I think that in (almost) every project I work in, when a web page contains one or more form elements, the most common question is: should we set initial focus to the first element in the form when the page has loaded? Heated debates follow, where people argue very convincingly for their view on it.
However, to me it isn’t an easy black or white-question.
My take is that it is all about context. In some web sites, it is expected and it will heighten the experience for the end user. Helping them saving time and become more efficient by easing the load from them of having to tab to, or click, in the field is a good cause. Take Google, for example: 99% or more are there to perform a search, and not to click on any of the links. Verdict: initial focus is justified (and is used).

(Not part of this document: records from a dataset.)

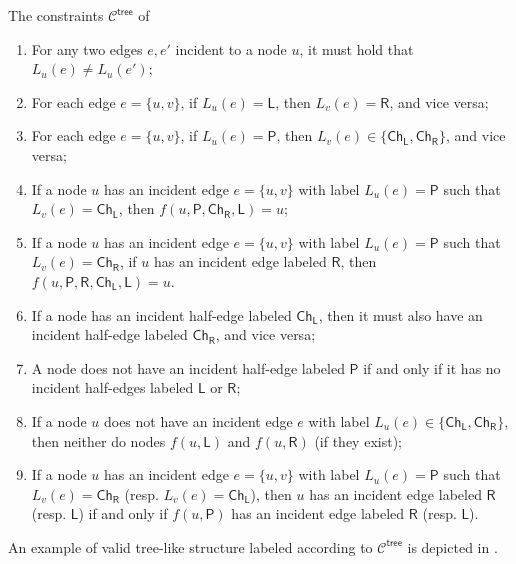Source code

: \documentclass[11pt]{article}
\newcommand{\lparent}{\mathsf {P}}
\newcommand{\lleft}{\mathsf {L}}
\newcommand{\lright}{\mathsf {R}}
\newcommand{\llch}{\ensuremath{\mathsf {Ch_L}}}
\newcommand{\lrch}{\ensuremath{\mathsf {Ch_R}}}
\newcommand{\ltreelike}{\mathsf {tree}}
\begin{document}
\begin{myframe}{The constraints $\mathcal{C}^{\ltreelike}$ of \cite{congest-lcls}}
	\begin{enumerate}
		\item For any two edges $e,e'$ incident to a node $u$, it must hold that $L_u(e)\neq L_u(e')$;\label{cons-tree:differentEdgeLabels}
		
		\item For each edge $e=\{u,v\}$, if $L_u(e)=\lleft$, then $L_v(e)=\lright$, and vice versa; \label{cons-tree:left-right}
		
		\item For each edge $e=\{u,v\}$, if $L_u(e)=\lparent$, then $L_v(e)\in\{\llch,\lrch\}$, and vice versa;\label{cons-tree:parent-child}
		
		\item If a node $u$ has an incident edge $e=\{u,v\}$ with label $L_u(e)=\lparent$ such that $L_v(e)=\llch$, then $f(u, \lparent,\lrch,\lleft)=u$;\label{cons-tree:triangle}
		
		\item If a node $u$ has an incident edge $e=\{u,v\}$ with label $L_u(e)=\lparent$ such that $L_v(e)=\lrch$, if $u$ has an incident edge labeled $\lright$, then $f(u, \lparent,\lright,\llch,\lleft)=u$.\label{cons-tree:square}
		
		\item If a node has an incident half-edge labeled $\llch$, then it must also have an incident half-edge labeled $\lrch$, and vice versa;\label{cons-tree:2children}
		
		\item A node does not have an incident half-edge labeled $\lparent$ if and only if it has no incident half-edges labeled $\lleft$ or $\lright$; \label{cons-tree:root}
		
		\item If a node $u$ does not have an incident edge $e$ with label $L_u(e)\in\{\llch, \lrch\}$, then neither do nodes $f(u,\lleft)$ and $f(u,\lright)$ (if they exist);\label{cons-tree:boundarychildren}
		
		\item If a node $u$ has an incident edge $e=\{u,v\}$ with label $L_u(e)=\lparent$ such that $L_v(e)=\lrch$ (resp. $L_v(e)=\llch$), then $u$ has an incident edge labeled $\lright$ (resp. $\lleft$) if and only if $f(u,\lparent)$ has an incident edge labeled $\lright$ (resp. $\lleft$).\label{cons-tree:boundarylr}
		
	\end{enumerate}
\end{myframe}
\noindent An example of valid tree-like structure labeled according to $\mathcal{C}^{\ltreelike}$ is depicted in .
\end{document}

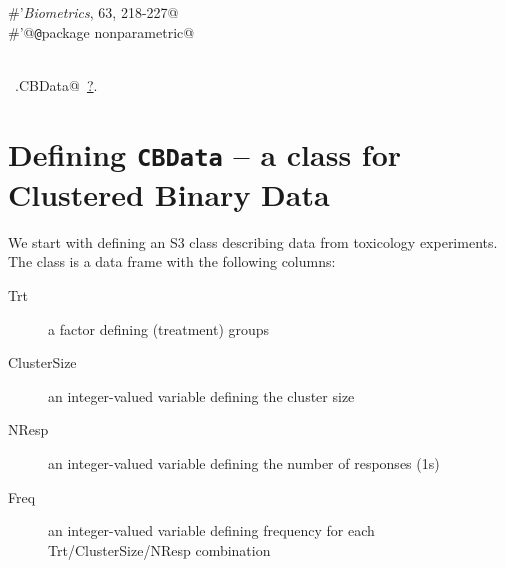 \documentclass[reqno]{amsart}
\renewcommand{\NWlink}[2]{\hyperlink{#1}{#2}}
\begin{document}
\begin{flushleft}
\begin{list}{}{}
\mbox{}\verb@#'\emph{Biometrics}, 63, 218-227@\\
\mbox{}\verb@#'@{\tt @}\verb@keywords package nonparametric@\\
\mbox{}\verb@NULL@\\
\mbox{}\verb@@{\NWsep}
\end{list}
\vspace{-1.5ex}
\footnotesize
\begin{list}{}{\setlength{\itemsep}{-\parsep}\setlength{\itemindent}{-\leftmargin}}
\item \NWtxtIdentsUsed\nobreak\  \verb@ran.CBData@\nobreak\ \NWlink{nuweb?}{?}.
\item{}
\end{list}
\vspace{4ex}
\end{flushleft}
\section{Defining \texttt{CBData} -- a class for \textbf{C}lustered \textbf{B}inary \textbf{Data}}
We start with defining an S3 class describing data from toxicology experiments. The
class is a data frame with the following columns:

\begin{description}
\item[Trt] a factor defining (treatment) groups
\item[ClusterSize] an integer-valued variable defining the cluster size
\item[NResp] an integer-valued variable defining the number of responses (1s)
\item[Freq]  an integer-valued  variable defining frequency for each
Trt/ClusterSize/NResp combination
\end{description}
\end{document}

Then you have web sites that are filled to the brim with content and navigation options, but additionally they offer some kind of search functionality as an alternate way to find what you’re looking for. Here, initial focus wouldn’t be helping the user since, most likely, not as many will start with the actual search option. Examples: Amazon and Technorati. Verdict: no thanks, no initial focus (and it isn’t used).
Why is initial focus ever bad?
For a couple of reasons, actually. Let me name the two most important ones:
- If the user is accustomed to using any keyboard navigation their web browser or operating system offers, an initial focus might interfere with that; the result will just be some characters in a text field instead.
- Accessibility. Let’s say that you can’t use your mouse and have to rely on the keyboard to navigate around in a web page (or if you just want to only use the keyboard). If you have a web page with a lot of content, navigation etc, you expect tabbing to begin from where the web page starts.
What’s your take? Initial focus or not?